-- Exercise goal --
Please count, in the material below, each line containing "https", and report only the number.

■ ■ ■ ■ ■ ■ ■

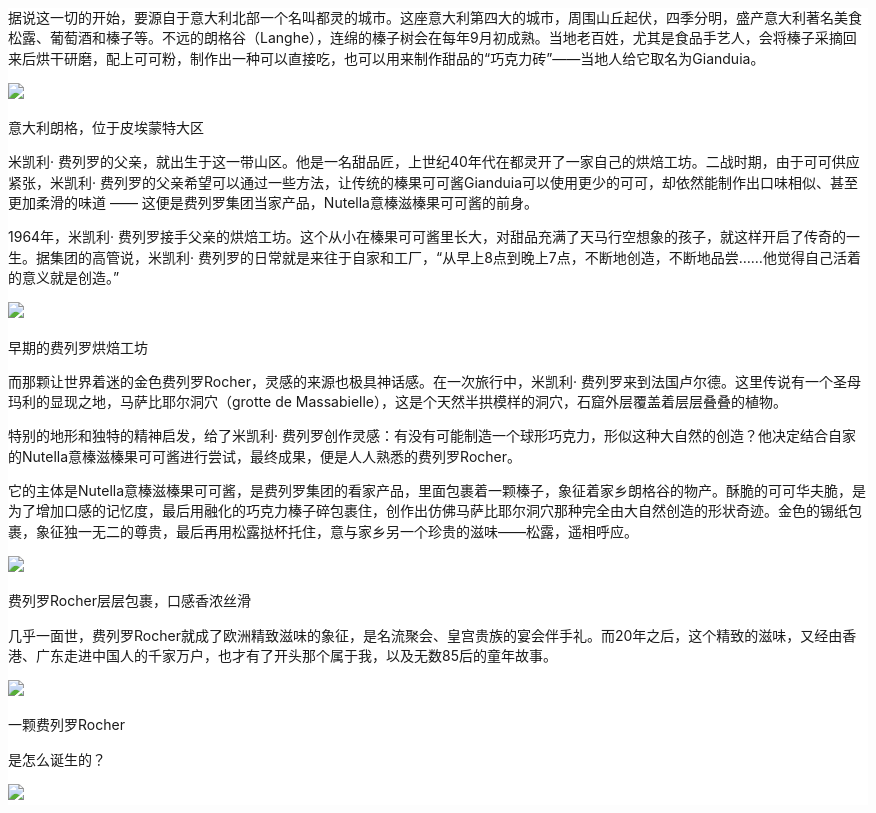 据说这一切的开始，要源自于意大利北部一个名叫都灵的城市。这座意大利第四大的城市，周围山丘起伏，四季分明，盛产意大利著名美食松露、葡萄酒和榛子等。不远的朗格谷（Langhe），连绵的榛子树会在每年9月初成熟。当地老百姓，尤其是食品手艺人，会将榛子采摘回来后烘干研磨，配上可可粉，制作出一种可以直接吃，也可以用来制作甜品的“巧克力砖”——当地人给它取名为Gianduia。

  

![](https://mmbiz.qpic.cn/mmbiz_jpg/c2Sib3Mp7pOMlEvATFAIqw1pzg5MIuAkIuCePnST8Xe0uxxwleGvCjr65UvYIjCyqx4CVee6Fia5gBUShKHyZfJw/640?wx_fmt=jpeg&from;=appmsg)

意大利朗格，位于皮埃蒙特大区

  

米凯利· 费列罗的父亲，就出生于这一带山区。他是一名甜品匠，上世纪40年代在都灵开了一家自己的烘焙工坊。二战时期，由于可可供应紧张，米凯利·
费列罗的父亲希望可以通过一些方法，让传统的榛果可可酱Gianduia可以使用更少的可可，却依然能制作出口味相似、甚至更加柔滑的味道 ——
这便是费列罗集团当家产品，Nutella意榛滋榛果可可酱的前身。

  

1964年，米凯利· 费列罗接手父亲的烘焙工坊。这个从小在榛果可可酱里长大，对甜品充满了天马行空想象的孩子，就这样开启了传奇的一生。据集团的高管说，米凯利·
费列罗的日常就是来往于自家和工厂，“从早上8点到晚上7点，不断地创造，不断地品尝……他觉得自己活着的意义就是创造。”

  

![](https://mmbiz.qpic.cn/mmbiz_jpg/c2Sib3Mp7pOMlEvATFAIqw1pzg5MIuAkIDkF6HibsqZAmDWLyHBSHfIdeV6wvfrlMR6RxMTRuhkgZIE8BwKJL1nw/640?wx_fmt=jpeg&from;=appmsg)

早期的费列罗烘焙工坊

  

而那颗让世界着迷的金色费列罗Rocher，灵感的来源也极具神话感。在一次旅行中，米凯利·
费列罗来到法国卢尔德。这里传说有一个圣母玛利的显现之地，马萨比耶尔洞穴（grotte de
Massabielle），这是个天然半拱模样的洞穴，石窟外层覆盖着层层叠叠的植物。

  

特别的地形和独特的精神启发，给了米凯利·
费列罗创作灵感：有没有可能制造一个球形巧克力，形似这种大自然的创造？他决定结合自家的Nutella意榛滋榛果可可酱进行尝试，最终成果，便是人人熟悉的费列罗Rocher。

  

它的主体是Nutella意榛滋榛果可可酱，是费列罗集团的看家产品，里面包裹着一颗榛子，象征着家乡朗格谷的物产。酥脆的可可华夫脆，是为了增加口感的记忆度，最后用融化的巧克力榛子碎包裹住，创作出仿佛马萨比耶尔洞穴那种完全由大自然创造的形状奇迹。金色的锡纸包裹，象征独一无二的尊贵，最后再用松露挞杯托住，意与家乡另一个珍贵的滋味——松露，遥相呼应。

  

![](https://mmbiz.qpic.cn/mmbiz_jpg/c2Sib3Mp7pOMlEvATFAIqw1pzg5MIuAkIDvfdSg20HZE6oG3JjMRHvHxy55jqGJfQcMJnic8pSRrUaoRKYxcTPXA/640?wx_fmt=jpeg&from;=appmsg)

费列罗Rocher层层包裹，口感香浓丝滑

  

几乎一面世，费列罗Rocher就成了欧洲精致滋味的象征，是名流聚会、皇宫贵族的宴会伴手礼。而20年之后，这个精致的滋味，又经由香港、广东走进中国人的千家万户，也才有了开头那个属于我，以及无数85后的童年故事。

  

  

![](https://mmbiz.qpic.cn/mmbiz_jpg/c2Sib3Mp7pOMlEvATFAIqw1pzg5MIuAkIsW00piaoxJNLFv2eEemMFuIwGxnRaSgYtQ0Mg9OkqKgib0W4daxG0s9g/640?wx_fmt=jpeg&from;=appmsg)

一颗费列罗Rocher  

是怎么诞生的？

![](https://mmbiz.qpic.cn/mmbiz_png/c2Sib3Mp7pOMlEvATFAIqw1pzg5MIuAkIyJyexo9H04nlaVbAicAwUBvX0VIzJX0FJCpKfrSziaG3HeJDN9VXLYyA/640?wx_fmt=png&from;=appmsg)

■ ■ ■ ■ ■ ■ ■

-- Completed task --
5